Jondalar fut légèrement contrarié qu’elle parle aussi ouvertement de ce qu’il considérait comme un sujet confidentiel pour leur Caverne. Il n’y avait rien de mal à les évoquer, mais il avait été élevé par un chef et il savait que la plupart des chefs se sentaient personnellement responsables des difficultés internes de leur Caverne qu’ils n’avaient pas réussi à résoudre. Cela faisait quelque temps que Laramar et Tremeda posaient un problème à la Neuvième Caverne et ni Marthona ni Joharran n’avaient pu y faire quoi que ce soit. Le couple y vivait depuis de nombreuses années, il était parfaitement en droit d’y rester. Comme il s’y attendait, les propos d’Ayla suscitèrent la curiosité des jeunes femmes.

— Bologan et Lanoga ? fit Levela. Ce ne sont pas les enfants de Tremeda ? Pourquoi vous êtes-vous occupés de leur hutte ?

— Où étaient Laramar et Tremeda ? demanda Tishona.

Ayla résuma la situation :

— Ils se sont disputés, Laramar a décidé de s’installer dans une lointaine. Tremeda l’a suivi et elle n’est pas revenue.

— Je crois que je l’ai vue, dit Janida.

— Où ?

— À la lisière du camp, près d’une des lointaines, en compagnie de quelques hommes qui jouaient et buvaient du barma.

Janida parlait à voix basse et semblait gênée. Elle releva son bébé et le regarda un moment avant de poursuivre :

— Il y avait aussi deux autres femmes. J’ai été surprise de la voir parce que je sais qu’elle a de jeunes enfants. Je ne crois pas que c’était le cas pour les deux autres.

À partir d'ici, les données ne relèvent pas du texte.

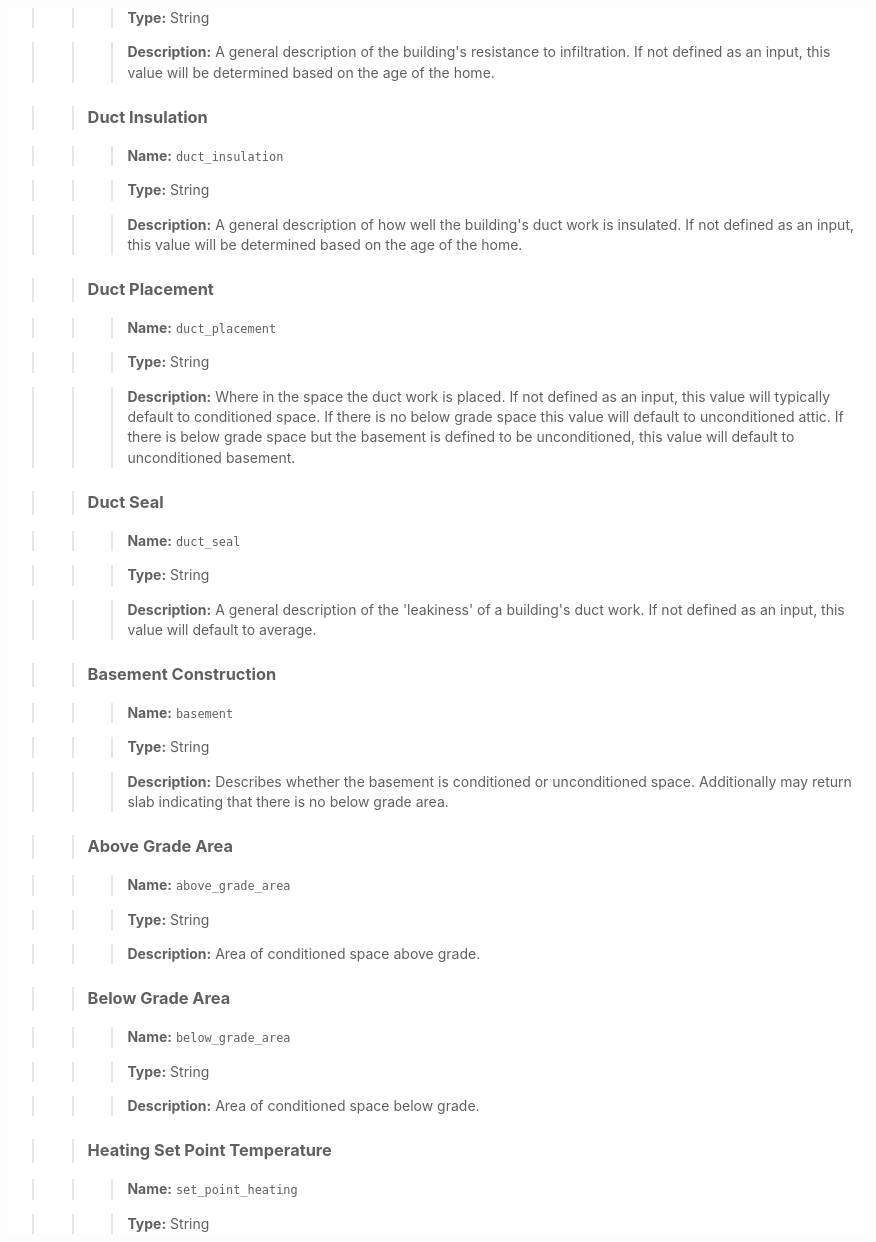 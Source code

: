 >>> **Type:** String

>>> **Description:** A general description of the building's resistance to infiltration. If not defined as an input, this value will be determined based on the age of the home.

>> ### Duct Insulation

>>> **Name:** `duct_insulation`

>>> **Type:** String

>>> **Description:** A general description of how well the building's duct work is insulated. If not defined as an input, this value will be determined based on the age of the home.

>> ### Duct Placement

>>> **Name:** `duct_placement`

>>> **Type:** String

>>> **Description:** Where in the space the duct work is placed. If not defined as an input, this value will typically default to conditioned space. If there is no below grade space this value will default to unconditioned attic. If there is below grade space but the basement is defined to be unconditioned, this value will default to unconditioned basement.

>> ### Duct Seal

>>> **Name:** `duct_seal`

>>> **Type:** String

>>> **Description:** A general description of the 'leakiness' of a building's duct work. If not defined as an input, this value will default to average.

>> ### Basement Construction

>>> **Name:** `basement`

>>> **Type:** String

>>> **Description:** Describes whether the basement is conditioned or unconditioned space. Additionally may return slab indicating that there is no below grade area.

>> ### Above Grade Area

>>> **Name:** `above_grade_area`

>>> **Type:** String

>>> **Description:** Area of conditioned space above grade.

>> ### Below Grade Area

>>> **Name:** `below_grade_area`

>>> **Type:** String

>>> **Description:** Area of conditioned space below grade.

>> ### Heating Set Point Temperature

>>> **Name:** `set_point_heating`

>>> **Type:** String
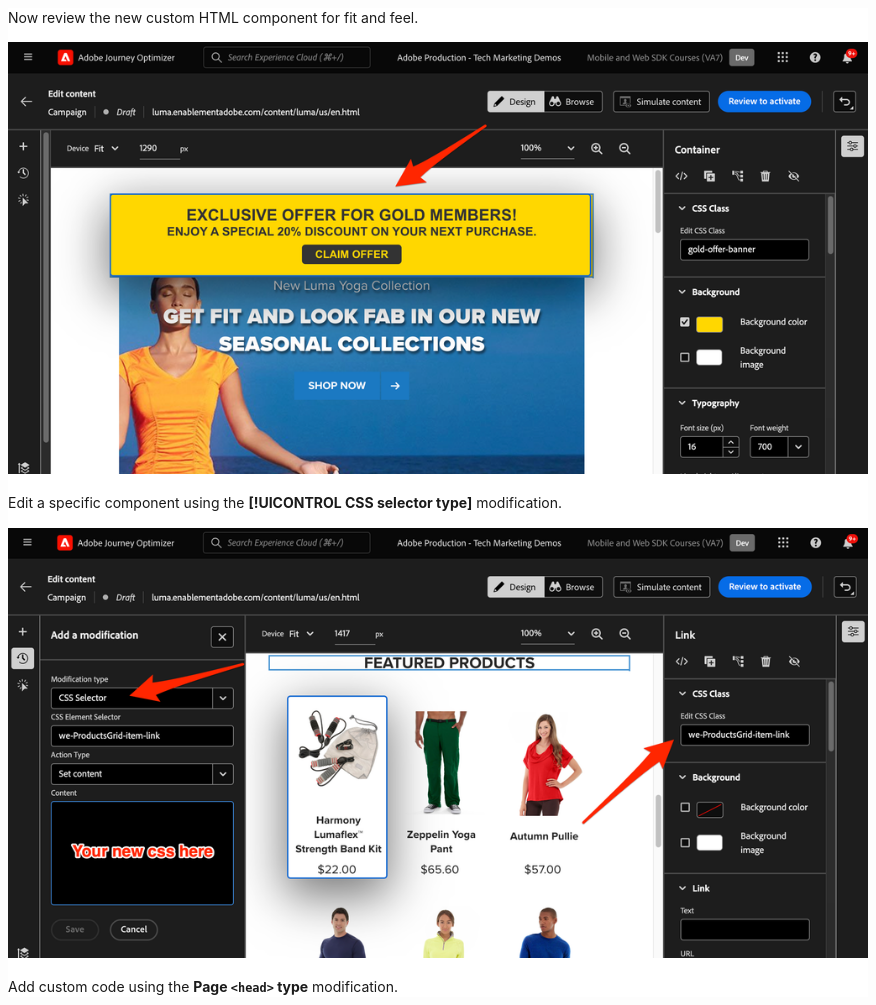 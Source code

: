 Now review the new custom HTML component for fit and feel.

![Review custom HTML](../assets/web-channel-review-custom-html.png)

Edit a specific component using the **[!UICONTROL CSS selector type]** modification.

![Modify CSS](../assets/web-channel-css-selector.png)

Add custom code using the **Page `<head>` type** modification.
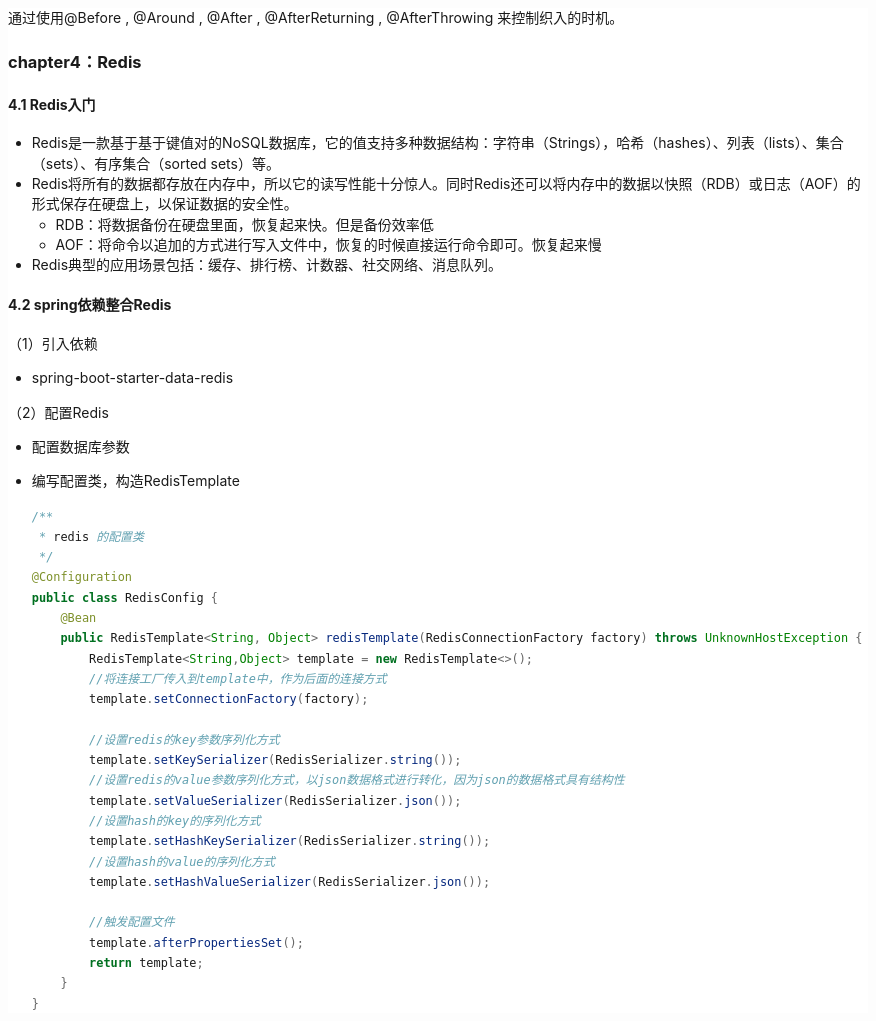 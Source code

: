 通过使用@Before , @Around , @After , @AfterReturning , @AfterThrowing 来控制织入的时机。



### chapter4：Redis

#### 4.1 Redis入门

* Redis是一款基于基于键值对的NoSQL数据库，它的值支持多种数据结构：字符串（Strings），哈希（hashes）、列表（lists）、集合（sets）、有序集合（sorted sets）等。
* Redis将所有的数据都存放在内存中，所以它的读写性能十分惊人。同时Redis还可以将内存中的数据以快照（RDB）或日志（AOF）的形式保存在硬盘上，以保证数据的安全性。
  * RDB：将数据备份在硬盘里面，恢复起来快。但是备份效率低
  * AOF：将命令以追加的方式进行写入文件中，恢复的时候直接运行命令即可。恢复起来慢
* Redis典型的应用场景包括：缓存、排行榜、计数器、社交网络、消息队列。

#### 4.2 spring依赖整合Redis

（1）引入依赖

* spring-boot-starter-data-redis

（2）配置Redis

* 配置数据库参数

* 编写配置类，构造RedisTemplate

  ```java
  /**
   * redis 的配置类
   */
  @Configuration
  public class RedisConfig {
      @Bean
      public RedisTemplate<String, Object> redisTemplate(RedisConnectionFactory factory) throws UnknownHostException {
          RedisTemplate<String,Object> template = new RedisTemplate<>();
          //将连接工厂传入到template中，作为后面的连接方式
          template.setConnectionFactory(factory);
  
          //设置redis的key参数序列化方式
          template.setKeySerializer(RedisSerializer.string());
          //设置redis的value参数序列化方式，以json数据格式进行转化，因为json的数据格式具有结构性
          template.setValueSerializer(RedisSerializer.json());
          //设置hash的key的序列化方式
          template.setHashKeySerializer(RedisSerializer.string());
          //设置hash的value的序列化方式
          template.setHashValueSerializer(RedisSerializer.json());
  
          //触发配置文件
          template.afterPropertiesSet();
          return template;
      }
  }
  ```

— Tremeda en a six, dont le plus jeune ne compte qu’un an et demi.

— Vous leur avez construit une hutte rien qu’avec ce que vous avez trouvé sur place ? fit Tishona, admirative.

— Une petite, précisa Jondalar avec un sourire. Juste pour leur famille. Personne ne veut habiter avec eux.

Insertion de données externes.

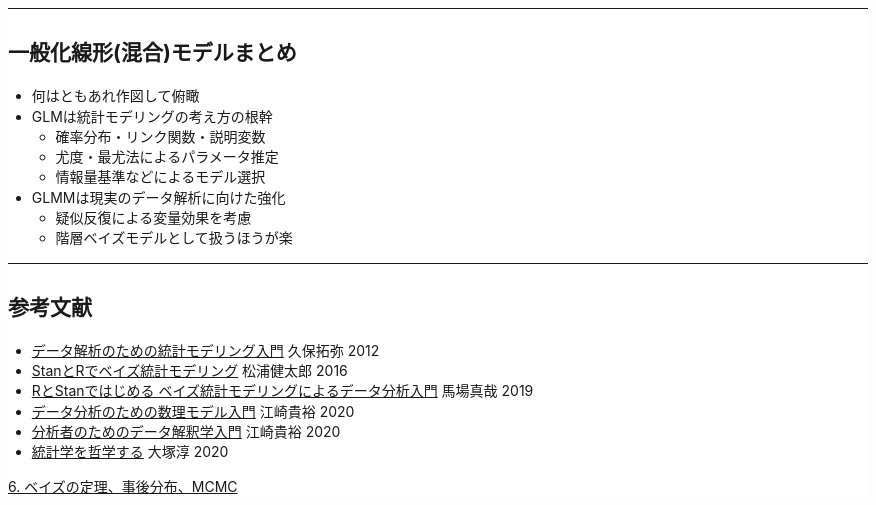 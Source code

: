 
---
## 一般化線形(混合)モデルまとめ

- 何はともあれ作図して俯瞰
- GLMは統計モデリングの考え方の根幹
    - 確率分布・リンク関数・説明変数
    - 尤度・最尤法によるパラメータ推定
    - 情報量基準などによるモデル選択
- GLMMは現実のデータ解析に向けた強化
    - 疑似反復による変量効果を考慮
    - 階層ベイズモデルとして扱うほうが楽

---
## 参考文献

- [データ解析のための統計モデリング入門](https://amzn.to/33suMIZ) 久保拓弥 2012
- [StanとRでベイズ統計モデリング](https://amzn.to/3uwx7Pb) 松浦健太郎 2016
- [RとStanではじめる ベイズ統計モデリングによるデータ分析入門](https://amzn.to/3o1eCzP) 馬場真哉 2019
- [データ分析のための数理モデル入門](https://amzn.to/3uCxTKo) 江崎貴裕 2020
- [分析者のためのデータ解釈学入門](https://amzn.to/3uznzCK) 江崎貴裕 2020
- [統計学を哲学する](https://amzn.to/3ty80Kv) 大塚淳 2020

<a href="6-bayesian.html" class="readmore">
6. ベイズの定理、事後分布、MCMC
</a>
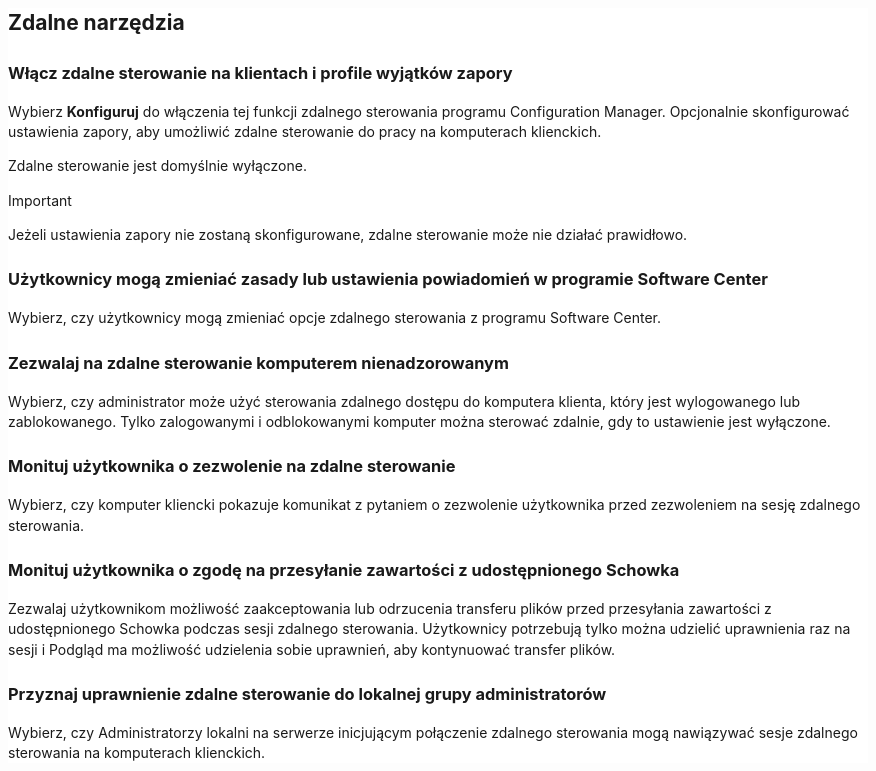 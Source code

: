 

##  <a name="remote-tools"></a>Zdalne narzędzia  

### <a name="enable-remote-control-on-clients-and-firewall-exception-profiles"></a>Włącz zdalne sterowanie na klientach i profile wyjątków zapory

Wybierz **Konfiguruj** do włączenia tej funkcji zdalnego sterowania programu Configuration Manager. Opcjonalnie skonfigurować ustawienia zapory, aby umożliwić zdalne sterowanie do pracy na komputerach klienckich.  

Zdalne sterowanie jest domyślnie wyłączone.  

> [!IMPORTANT]  
>  Jeżeli ustawienia zapory nie zostaną skonfigurowane, zdalne sterowanie może nie działać prawidłowo.  

### <a name="users-can-change-policy-or-notification-settings-in-software-center"></a>Użytkownicy mogą zmieniać zasady lub ustawienia powiadomień w programie Software Center

Wybierz, czy użytkownicy mogą zmieniać opcje zdalnego sterowania z programu Software Center.  

### <a name="allow-remote-control-of-an-unattended-computer"></a>Zezwalaj na zdalne sterowanie komputerem nienadzorowanym

Wybierz, czy administrator może użyć sterowania zdalnego dostępu do komputera klienta, który jest wylogowanego lub zablokowanego. Tylko zalogowanymi i odblokowanymi komputer można sterować zdalnie, gdy to ustawienie jest wyłączone.  

### <a name="prompt-user-for-remote-control-permission"></a>Monituj użytkownika o zezwolenie na zdalne sterowanie

Wybierz, czy komputer kliencki pokazuje komunikat z pytaniem o zezwolenie użytkownika przed zezwoleniem na sesję zdalnego sterowania.  

### <a name="prompt-user-for-permission-to-transfer-content-from-shared-clipboard"></a>Monituj użytkownika o zgodę na przesyłanie zawartości z udostępnionego Schowka

Zezwalaj użytkownikom możliwość zaakceptowania lub odrzucenia transferu plików przed przesyłania zawartości z udostępnionego Schowka podczas sesji zdalnego sterowania. Użytkownicy potrzebują tylko można udzielić uprawnienia raz na sesji i Podgląd ma możliwość udzielenia sobie uprawnień, aby kontynuować transfer plików.

### <a name="grant-remote-control-permission-to-local-administrators-group"></a>Przyznaj uprawnienie zdalne sterowanie do lokalnej grupy administratorów

Wybierz, czy Administratorzy lokalni na serwerze inicjującym połączenie zdalnego sterowania mogą nawiązywać sesje zdalnego sterowania na komputerach klienckich.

— Rien d’étonnant, déclara Levela. Quelle honte ! Ces enfants ont vraiment besoin d’aide.

— La Caverne les aide, fit valoir Tishona pour défendre la Neuvième, à laquelle elle appartenait. Les autres mères se relaient même pour nourrir le bébé.

— Je me posais justement la question quand tu as dit que Tremeda n’était pas revenue et que le dernier ne compte qu’un an et demi, dit Levela.

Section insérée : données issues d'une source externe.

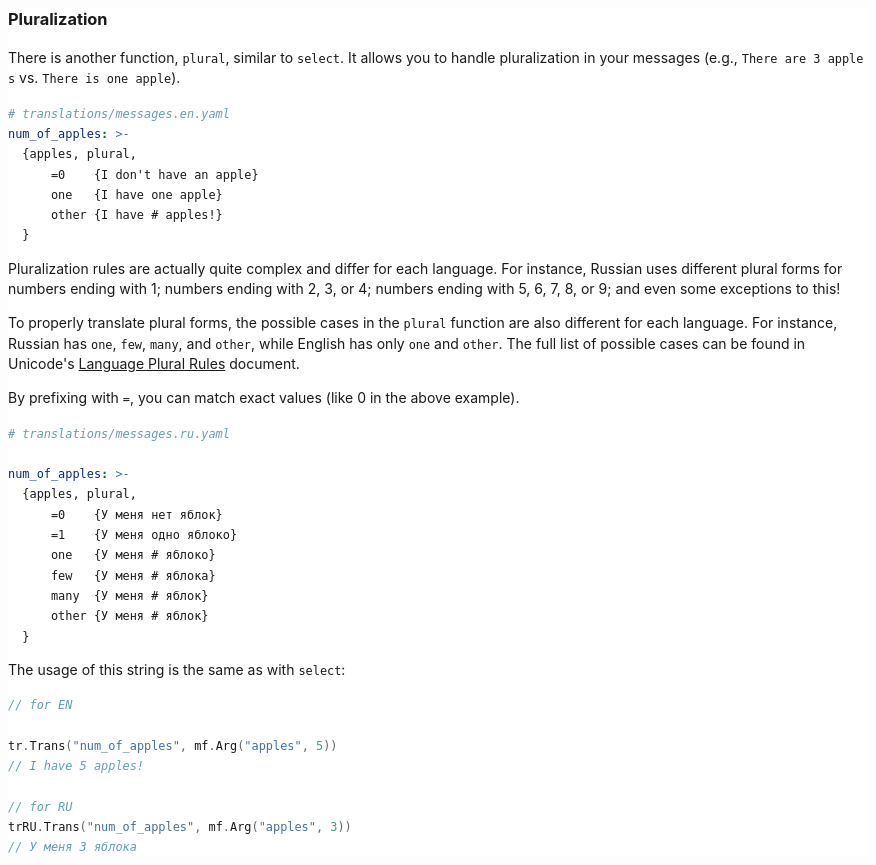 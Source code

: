 ### Pluralization

There is another function, `plural`, similar to `select`. It allows you to handle pluralization in your messages (e.g., `There are 3 apples` vs. `There is one apple`).

```yaml
# translations/messages.en.yaml
num_of_apples: >-
  {apples, plural,
      =0    {I don't have an apple}
      one   {I have one apple}
      other {I have # apples!}
  }
```

Pluralization rules are actually quite complex and differ for each language.
For instance, Russian uses different plural forms for numbers ending with 1;
numbers ending with 2, 3, or 4; numbers ending with 5, 6, 7, 8, or 9;
and even some exceptions to this!

To properly translate plural forms, the possible cases in the `plural` function
are also different for each language. For instance, Russian has `one`, `few`, `many`,
and `other`, while English has only `one` and `other`.
The full list of possible cases can be found
in Unicode's [Language Plural Rules](https://www.unicode.org/cldr/charts/43/supplemental/language_plural_rules.html) document.

By prefixing with `=`, you can match exact values (like 0 in the above example).

```yaml
# translations/messages.ru.yaml

num_of_apples: >-
  {apples, plural,
      =0    {У меня нет яблок}
      =1    {У меня одно яблоко}
      one   {У меня # яблоко}
      few   {У меня # яблока}
      many  {У меня # яблок}
      other {У меня # яблок}
  }
```

The usage of this string is the same as with `select`:

```go
// for EN

tr.Trans("num_of_apples", mf.Arg("apples", 5))
// I have 5 apples!

// for RU
trRU.Trans("num_of_apples", mf.Arg("apples", 3))
// У меня 3 яблока

```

— Tremeda n’a plus de lait depuis un an, expliqua Ayla.

C’est ce qui arrive quand on ne donne pas le sein assez souvent, pensa-t-elle. Il y a des raisons, parfois bonnes, pour que le sein d’une mère se tarisse. Elle se rappela qu’à la mort d’Iza, sa mère de Clan, elle avait eu tant de chagrin qu’elle avait négligé son propre fils. Les autres mères allaitantes du clan de Brun avaient accepté de nourrir Durc, mais au fond d’elle-même, Ayla se sentait encore coupable.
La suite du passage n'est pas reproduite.